The company’s operations boast a formidable fleet of residential solar energy systems, demonstrating a generation capacity of approximately 2,292 megawatts. This output enables the company to support over 419,000 customers.

The company recently established an exclusive partnership with The Home Depot (HD), making it the sole solar and battery storage service provider at Home Depot stores across the U.S. and its territories. This partnership makes its Adaptive Home energy services available at over 2,000 locations.

Sunnova’s Recent Financial Results & Outlook

The company has recently announced its Q2 2024 results. Revenue was $219.6 million, marking a year-over-year increase of $53.2 million, though it was slightly lower than the analyst-projected $221.89 million. This growth was generated primarily through a significant $55.9 million increase from core adaptive energy customer services. However, this was somewhat offset by $5.4 million in reduced direct sales revenue.

Operating expenses rose to $278.5 million, and adjusted operating expenses increased to $108.8 million. Despite this, Sunnova’s net loss reduced from $100.8 million in Q2 2023 to $79.7 million. Adjusted EBITDA rose to $216.7 million, a notable year-over-year improvement from $28.1 million. Earnings per share (EPS) came in at -$0.27, beating analysts’ expectations of -$0.59.

Sunnova announced that its total cash reserve was $630.4 million as of the quarter’s end. This comprised $253.2 million of unrestricted cash and $377.1 million of restricted cash.

Following second-quarter results, NOVA’s management has offered revised guidance for 2024, projecting Adjusted EBITDA ranging from $650 million to $750 million. The company also anticipates its interest income and the primary proceeds from customer notes receivable, minus revenue-recorded amounts, along with proceeds from investments in solar receivables, to be within $115 million to $125 million and $180 million to $190 million, respectively. These updated figures reflect recent sales of non-solar loans and a faster-than-anticipated shift to leases and PPAs.
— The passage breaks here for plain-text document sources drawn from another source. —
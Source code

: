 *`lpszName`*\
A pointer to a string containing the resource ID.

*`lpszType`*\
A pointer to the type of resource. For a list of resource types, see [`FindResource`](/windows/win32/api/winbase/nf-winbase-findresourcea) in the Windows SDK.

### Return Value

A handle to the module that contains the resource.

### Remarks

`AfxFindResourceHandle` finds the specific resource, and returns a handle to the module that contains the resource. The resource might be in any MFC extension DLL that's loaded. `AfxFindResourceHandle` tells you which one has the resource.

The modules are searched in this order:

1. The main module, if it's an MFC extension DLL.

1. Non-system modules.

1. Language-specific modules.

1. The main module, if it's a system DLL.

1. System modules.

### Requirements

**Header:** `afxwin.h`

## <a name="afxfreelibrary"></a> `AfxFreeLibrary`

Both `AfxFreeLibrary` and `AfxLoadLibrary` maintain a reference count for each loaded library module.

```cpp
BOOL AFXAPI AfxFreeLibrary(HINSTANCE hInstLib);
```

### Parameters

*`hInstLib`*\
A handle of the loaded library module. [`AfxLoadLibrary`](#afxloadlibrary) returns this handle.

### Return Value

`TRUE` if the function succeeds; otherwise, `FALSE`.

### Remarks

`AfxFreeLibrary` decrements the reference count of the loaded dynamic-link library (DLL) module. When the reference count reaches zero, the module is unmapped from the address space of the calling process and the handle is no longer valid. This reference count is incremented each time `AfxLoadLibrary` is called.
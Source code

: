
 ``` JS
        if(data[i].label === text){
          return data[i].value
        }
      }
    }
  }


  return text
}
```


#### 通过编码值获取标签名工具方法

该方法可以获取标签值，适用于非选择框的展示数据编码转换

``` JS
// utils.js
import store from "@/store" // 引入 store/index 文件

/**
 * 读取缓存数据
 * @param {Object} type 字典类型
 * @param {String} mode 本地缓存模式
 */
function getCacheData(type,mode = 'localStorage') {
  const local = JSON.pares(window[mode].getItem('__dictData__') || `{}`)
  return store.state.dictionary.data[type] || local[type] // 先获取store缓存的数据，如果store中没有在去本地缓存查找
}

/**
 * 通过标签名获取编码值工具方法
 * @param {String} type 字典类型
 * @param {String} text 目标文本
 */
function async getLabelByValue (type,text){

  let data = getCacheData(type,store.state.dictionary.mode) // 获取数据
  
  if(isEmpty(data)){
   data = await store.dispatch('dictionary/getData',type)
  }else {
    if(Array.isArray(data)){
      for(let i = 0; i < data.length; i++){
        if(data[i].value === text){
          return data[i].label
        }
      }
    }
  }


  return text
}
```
What Is the Price Target for NOVA Stock?

The stock has been on a volatile downward ride, sporting a beta of 2.85 as it shed 70% over the past three years. It trades near the middle of its 52-week price range of $3.37 – $16.36 while showing positive price momentum by trading above its 20-day (9.19) and 50-day (7.83) moving averages. After the recent run-up in share price, the stock now trades in line with industry peers, reflected by its P/S ratio of 1.7x compared to the Solar industry average of 1.6x.

Analysts covering the company have been bullish on the stock. For instance, Morgan Stanley (MS) analyst Andrew Percoco recently raised the price target on the shares from $11 to $13 while reiterating an Equal Weight rating. He noted that the outlook for distributed solar is improving, spurred by improved subsidy support, rising utility power prices, and potentially lower interest rates.

NOVA stock is rated a Strong Buy based on the recent recommendations and price targets assigned by 15 analysts. The average price target for NOVA stock is $12.38, representing a potential 14.63% upside from current levels.

See more NOVA analyst ratings

Sunnova in Summary

Sunnova Energy has emerged as a promising opportunity for investors looking to participate in the burgeoning renewable energy trend. The company has witnessed exceptional growth recently, and its strategic partnerships and comprehensive service range further cement its credibility as a reliable investment option. Sunnova looks well-positioned to rise with the tide as the momentum toward cleaner energy accelerates. Whether you’re an ESG investor looking to support the environment or simply aim to capitalize on this profitable sector, NOVA stock is a compelling option worthy of consideration.